Skip the images and restate every line of the records exactly.

> [Records for the task]:
- - - - -

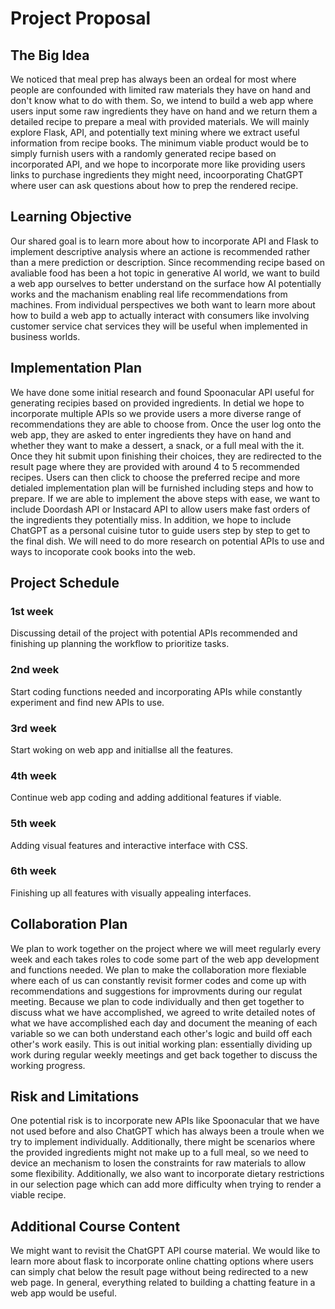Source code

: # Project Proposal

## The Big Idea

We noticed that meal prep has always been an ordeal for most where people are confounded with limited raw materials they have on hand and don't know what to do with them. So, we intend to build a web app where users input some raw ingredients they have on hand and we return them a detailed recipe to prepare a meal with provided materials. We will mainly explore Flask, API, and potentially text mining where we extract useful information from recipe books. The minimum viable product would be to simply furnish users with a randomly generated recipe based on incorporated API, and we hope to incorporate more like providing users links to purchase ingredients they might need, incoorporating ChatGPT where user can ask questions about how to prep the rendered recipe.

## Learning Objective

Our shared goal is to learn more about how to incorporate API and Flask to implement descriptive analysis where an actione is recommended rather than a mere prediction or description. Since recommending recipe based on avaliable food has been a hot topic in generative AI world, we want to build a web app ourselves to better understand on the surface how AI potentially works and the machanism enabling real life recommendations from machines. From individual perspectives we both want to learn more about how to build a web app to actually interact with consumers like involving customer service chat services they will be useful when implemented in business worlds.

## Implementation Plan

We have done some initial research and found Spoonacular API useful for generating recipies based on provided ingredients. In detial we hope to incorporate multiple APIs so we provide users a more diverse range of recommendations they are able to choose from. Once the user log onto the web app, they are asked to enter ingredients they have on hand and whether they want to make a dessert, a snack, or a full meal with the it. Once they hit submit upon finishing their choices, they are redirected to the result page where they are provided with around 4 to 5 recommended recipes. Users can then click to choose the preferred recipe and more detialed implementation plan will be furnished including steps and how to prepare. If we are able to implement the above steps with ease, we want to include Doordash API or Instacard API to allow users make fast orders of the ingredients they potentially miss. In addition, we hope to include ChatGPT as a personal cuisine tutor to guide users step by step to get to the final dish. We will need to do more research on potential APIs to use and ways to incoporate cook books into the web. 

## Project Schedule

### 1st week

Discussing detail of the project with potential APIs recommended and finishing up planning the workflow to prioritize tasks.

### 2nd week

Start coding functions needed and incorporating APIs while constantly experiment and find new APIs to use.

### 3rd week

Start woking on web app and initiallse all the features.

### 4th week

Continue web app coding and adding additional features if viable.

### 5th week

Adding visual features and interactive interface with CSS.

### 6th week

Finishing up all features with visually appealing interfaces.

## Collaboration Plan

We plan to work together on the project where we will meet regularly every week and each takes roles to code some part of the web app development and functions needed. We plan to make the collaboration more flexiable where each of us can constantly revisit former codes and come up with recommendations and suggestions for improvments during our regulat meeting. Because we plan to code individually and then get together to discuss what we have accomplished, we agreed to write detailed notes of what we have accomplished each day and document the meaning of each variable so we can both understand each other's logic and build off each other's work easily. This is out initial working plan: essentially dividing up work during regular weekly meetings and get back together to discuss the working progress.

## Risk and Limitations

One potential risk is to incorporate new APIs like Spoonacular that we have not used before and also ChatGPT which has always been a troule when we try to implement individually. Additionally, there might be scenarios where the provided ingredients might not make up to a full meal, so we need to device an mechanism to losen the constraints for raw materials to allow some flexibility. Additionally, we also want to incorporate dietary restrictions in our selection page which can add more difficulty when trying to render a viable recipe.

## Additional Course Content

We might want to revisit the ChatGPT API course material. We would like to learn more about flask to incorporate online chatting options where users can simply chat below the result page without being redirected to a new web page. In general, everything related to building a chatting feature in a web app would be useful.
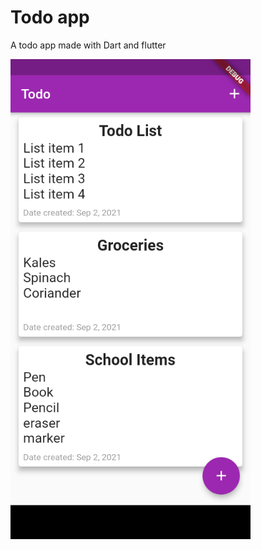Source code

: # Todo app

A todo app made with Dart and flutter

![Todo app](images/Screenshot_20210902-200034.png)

- - - - -

> [Completed exercise]:
Source code

: # Project Proposal

## The Big Idea

We noticed that meal prep has always been an ordeal for most where people are confounded with limited raw materials they have on hand and don't know what to do with them. So, we intend to build a web app where users input some raw ingredients they have on hand and we return them a detailed recipe to prepare a meal with provided materials. We will mainly explore Flask, API, and potentially text mining where we extract useful information from recipe books. The minimum viable product would be to simply furnish users with a randomly generated recipe based on incorporated API, and we hope to incorporate more like providing users links to purchase ingredients they might need, incoorporating ChatGPT where user can ask questions about how to prep the rendered recipe.

## Learning Objective

Our shared goal is to learn more about how to incorporate API and Flask to implement descriptive analysis where an actione is recommended rather than a mere prediction or description. Since recommending recipe based on avaliable food has been a hot topic in generative AI world, we want to build a web app ourselves to better understand on the surface how AI potentially works and the machanism enabling real life recommendations from machines. From individual perspectives we both want to learn more about how to build a web app to actually interact with consumers like involving customer service chat services they will be useful when implemented in business worlds.

## Implementation Plan

We have done some initial research and found Spoonacular API useful for generating recipies based on provided ingredients. In detial we hope to incorporate multiple APIs so we provide users a more diverse range of recommendations they are able to choose from. Once the user log onto the web app, they are asked to enter ingredients they have on hand and whether they want to make a dessert, a snack, or a full meal with the it. Once they hit submit upon finishing their choices, they are redirected to the result page where they are provided with around 4 to 5 recommended recipes. Users can then click to choose the preferred recipe and more detialed implementation plan will be furnished including steps and how to prepare. If we are able to implement the above steps with ease, we want to include Doordash API or Instacard API to allow users make fast orders of the ingredients they potentially miss. In addition, we hope to include ChatGPT as a personal cuisine tutor to guide users step by step to get to the final dish. We will need to do more research on potential APIs to use and ways to incoporate cook books into the web. 

## Project Schedule

### 1st week

Discussing detail of the project with potential APIs recommended and finishing up planning the workflow to prioritize tasks.

### 2nd week

Start coding functions needed and incorporating APIs while constantly experiment and find new APIs to use.

### 3rd week

Start woking on web app and initiallse all the features.

### 4th week

Continue web app coding and adding additional features if viable.

### 5th week

Adding visual features and interactive interface with CSS.

### 6th week

Finishing up all features with visually appealing interfaces.

## Collaboration Plan

We plan to work together on the project where we will meet regularly every week and each takes roles to code some part of the web app development and functions needed. We plan to make the collaboration more flexiable where each of us can constantly revisit former codes and come up with recommendations and suggestions for improvments during our regulat meeting. Because we plan to code individually and then get together to discuss what we have accomplished, we agreed to write detailed notes of what we have accomplished each day and document the meaning of each variable so we can both understand each other's logic and build off each other's work easily. This is out initial working plan: essentially dividing up work during regular weekly meetings and get back together to discuss the working progress.

## Risk and Limitations

One potential risk is to incorporate new APIs like Spoonacular that we have not used before and also ChatGPT which has always been a troule when we try to implement individually. Additionally, there might be scenarios where the provided ingredients might not make up to a full meal, so we need to device an mechanism to losen the constraints for raw materials to allow some flexibility. Additionally, we also want to incorporate dietary restrictions in our selection page which can add more difficulty when trying to render a viable recipe.

## Additional Course Content

We might want to revisit the ChatGPT API course material. We would like to learn more about flask to incorporate online chatting options where users can simply chat below the result page without being redirected to a new web page. In general, everything related to building a chatting feature in a web app would be useful.
Source code

: # Todo app

A todo app made with Dart and flutter

![Todo app](images/Screenshot_20210902-200034.png)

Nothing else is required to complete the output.